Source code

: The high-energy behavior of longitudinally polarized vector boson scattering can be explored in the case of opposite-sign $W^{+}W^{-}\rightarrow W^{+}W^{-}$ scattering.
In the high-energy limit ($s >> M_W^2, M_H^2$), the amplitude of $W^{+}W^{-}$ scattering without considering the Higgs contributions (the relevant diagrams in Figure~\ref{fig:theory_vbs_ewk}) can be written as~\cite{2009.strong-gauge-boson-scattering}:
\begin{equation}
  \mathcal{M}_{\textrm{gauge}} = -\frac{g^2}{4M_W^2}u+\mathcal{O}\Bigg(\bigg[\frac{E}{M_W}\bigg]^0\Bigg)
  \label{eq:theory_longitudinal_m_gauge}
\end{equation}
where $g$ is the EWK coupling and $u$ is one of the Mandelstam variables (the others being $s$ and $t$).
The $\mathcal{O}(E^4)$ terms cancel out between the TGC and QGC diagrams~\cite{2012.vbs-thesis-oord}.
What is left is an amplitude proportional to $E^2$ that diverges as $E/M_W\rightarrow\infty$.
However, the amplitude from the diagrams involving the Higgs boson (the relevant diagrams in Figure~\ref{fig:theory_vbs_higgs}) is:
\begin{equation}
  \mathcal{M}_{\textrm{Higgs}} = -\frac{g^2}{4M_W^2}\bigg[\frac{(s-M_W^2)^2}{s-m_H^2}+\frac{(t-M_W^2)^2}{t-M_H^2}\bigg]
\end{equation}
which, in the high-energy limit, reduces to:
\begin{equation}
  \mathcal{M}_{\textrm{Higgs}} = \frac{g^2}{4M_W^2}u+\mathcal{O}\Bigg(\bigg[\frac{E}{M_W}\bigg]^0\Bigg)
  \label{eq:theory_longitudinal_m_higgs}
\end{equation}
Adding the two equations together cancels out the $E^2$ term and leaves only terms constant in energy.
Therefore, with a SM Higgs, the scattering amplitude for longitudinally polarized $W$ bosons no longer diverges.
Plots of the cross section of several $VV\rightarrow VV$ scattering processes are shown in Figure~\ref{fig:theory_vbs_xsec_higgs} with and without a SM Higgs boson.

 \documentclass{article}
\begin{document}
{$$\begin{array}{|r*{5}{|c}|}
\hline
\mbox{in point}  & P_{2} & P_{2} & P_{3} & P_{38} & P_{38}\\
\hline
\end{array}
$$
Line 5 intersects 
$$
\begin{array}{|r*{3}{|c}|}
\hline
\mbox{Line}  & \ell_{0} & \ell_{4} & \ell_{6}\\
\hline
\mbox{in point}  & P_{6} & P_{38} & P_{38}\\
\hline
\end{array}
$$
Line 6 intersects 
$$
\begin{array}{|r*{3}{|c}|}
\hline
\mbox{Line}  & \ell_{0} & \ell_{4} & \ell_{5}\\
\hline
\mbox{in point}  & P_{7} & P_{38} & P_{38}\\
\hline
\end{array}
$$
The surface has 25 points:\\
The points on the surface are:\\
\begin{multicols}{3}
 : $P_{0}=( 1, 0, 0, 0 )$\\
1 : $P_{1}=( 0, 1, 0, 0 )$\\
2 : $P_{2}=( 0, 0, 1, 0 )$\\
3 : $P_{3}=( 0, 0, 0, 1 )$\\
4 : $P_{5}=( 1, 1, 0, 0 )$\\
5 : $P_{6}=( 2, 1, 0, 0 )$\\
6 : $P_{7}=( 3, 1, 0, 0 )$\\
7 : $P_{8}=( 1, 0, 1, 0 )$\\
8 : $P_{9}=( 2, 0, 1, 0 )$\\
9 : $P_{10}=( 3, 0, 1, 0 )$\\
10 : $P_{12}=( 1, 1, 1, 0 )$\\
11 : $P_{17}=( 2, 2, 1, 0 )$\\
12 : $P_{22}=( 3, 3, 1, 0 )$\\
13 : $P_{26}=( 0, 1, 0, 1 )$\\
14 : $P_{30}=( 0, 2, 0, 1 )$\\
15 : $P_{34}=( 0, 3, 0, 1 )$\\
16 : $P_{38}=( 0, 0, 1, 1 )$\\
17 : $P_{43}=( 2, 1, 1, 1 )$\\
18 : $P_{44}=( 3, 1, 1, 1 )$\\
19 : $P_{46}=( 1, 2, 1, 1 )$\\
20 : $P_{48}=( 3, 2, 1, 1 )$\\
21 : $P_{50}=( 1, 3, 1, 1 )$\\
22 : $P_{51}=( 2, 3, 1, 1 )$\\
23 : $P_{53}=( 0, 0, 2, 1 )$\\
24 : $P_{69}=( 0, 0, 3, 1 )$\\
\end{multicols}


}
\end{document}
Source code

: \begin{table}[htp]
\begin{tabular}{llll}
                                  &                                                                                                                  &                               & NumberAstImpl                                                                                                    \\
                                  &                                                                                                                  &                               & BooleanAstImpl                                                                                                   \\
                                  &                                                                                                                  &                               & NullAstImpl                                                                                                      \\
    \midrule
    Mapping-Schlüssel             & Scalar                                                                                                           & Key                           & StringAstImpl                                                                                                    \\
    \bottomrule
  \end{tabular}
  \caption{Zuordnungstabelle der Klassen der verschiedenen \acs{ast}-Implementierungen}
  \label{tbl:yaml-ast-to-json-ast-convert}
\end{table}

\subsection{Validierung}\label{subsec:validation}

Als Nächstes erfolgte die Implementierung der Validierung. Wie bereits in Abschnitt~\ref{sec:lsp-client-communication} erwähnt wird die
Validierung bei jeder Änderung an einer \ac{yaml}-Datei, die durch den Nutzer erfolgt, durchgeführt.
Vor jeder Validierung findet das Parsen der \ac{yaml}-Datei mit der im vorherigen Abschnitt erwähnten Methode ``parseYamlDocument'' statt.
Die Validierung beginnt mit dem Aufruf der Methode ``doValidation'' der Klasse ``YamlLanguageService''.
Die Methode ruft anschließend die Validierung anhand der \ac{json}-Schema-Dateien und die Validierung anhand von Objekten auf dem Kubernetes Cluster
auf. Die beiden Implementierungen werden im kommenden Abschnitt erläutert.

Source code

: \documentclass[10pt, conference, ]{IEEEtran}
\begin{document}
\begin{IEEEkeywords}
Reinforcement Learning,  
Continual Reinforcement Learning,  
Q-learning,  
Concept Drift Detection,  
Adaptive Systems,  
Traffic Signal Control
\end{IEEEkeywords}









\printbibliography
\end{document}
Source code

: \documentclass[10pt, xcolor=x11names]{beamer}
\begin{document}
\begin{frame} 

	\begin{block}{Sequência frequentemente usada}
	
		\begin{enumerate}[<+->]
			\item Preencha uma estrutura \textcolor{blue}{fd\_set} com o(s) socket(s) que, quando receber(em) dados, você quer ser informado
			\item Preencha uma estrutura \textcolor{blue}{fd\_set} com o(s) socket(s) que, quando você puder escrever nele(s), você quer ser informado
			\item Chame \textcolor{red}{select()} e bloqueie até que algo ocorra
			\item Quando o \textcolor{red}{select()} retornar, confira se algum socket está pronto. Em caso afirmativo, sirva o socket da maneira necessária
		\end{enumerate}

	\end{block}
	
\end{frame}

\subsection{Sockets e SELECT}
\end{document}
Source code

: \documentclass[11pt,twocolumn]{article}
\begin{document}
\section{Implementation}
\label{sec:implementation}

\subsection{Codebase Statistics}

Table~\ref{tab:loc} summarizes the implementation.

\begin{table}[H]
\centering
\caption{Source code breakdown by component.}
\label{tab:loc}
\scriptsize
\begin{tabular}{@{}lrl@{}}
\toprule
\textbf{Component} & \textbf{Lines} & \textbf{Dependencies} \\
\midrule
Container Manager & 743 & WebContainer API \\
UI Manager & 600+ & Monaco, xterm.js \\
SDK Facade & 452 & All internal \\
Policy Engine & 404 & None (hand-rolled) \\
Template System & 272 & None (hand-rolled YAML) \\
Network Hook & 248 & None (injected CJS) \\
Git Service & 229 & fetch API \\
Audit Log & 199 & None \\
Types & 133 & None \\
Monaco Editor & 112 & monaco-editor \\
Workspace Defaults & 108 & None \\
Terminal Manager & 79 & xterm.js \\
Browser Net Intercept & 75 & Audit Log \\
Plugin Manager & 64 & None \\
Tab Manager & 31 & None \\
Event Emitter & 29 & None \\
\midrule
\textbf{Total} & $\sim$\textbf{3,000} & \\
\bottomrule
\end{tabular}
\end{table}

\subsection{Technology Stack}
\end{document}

━━━━━━

_What to produce_:
A word-for-word copy of the lines from the one with "Audit Log & 199 & None \\" through the end of the listing is what should be returned.

_Answer to the exercise_:
Audit Log & 199 & None \\
Types & 133 & None \\
Monaco Editor & 112 & monaco-editor \\
Workspace Defaults & 108 & None \\
Terminal Manager & 79 & xterm.js \\
Browser Net Intercept & 75 & Audit Log \\
Plugin Manager & 64 & None \\
Tab Manager & 31 & None \\
Event Emitter & 29 & None \\
\midrule
\textbf{Total} & $\sim$\textbf{3,000} & \\
\bottomrule
\end{tabular}
\end{table}

\subsection{Technology Stack}
\end{document}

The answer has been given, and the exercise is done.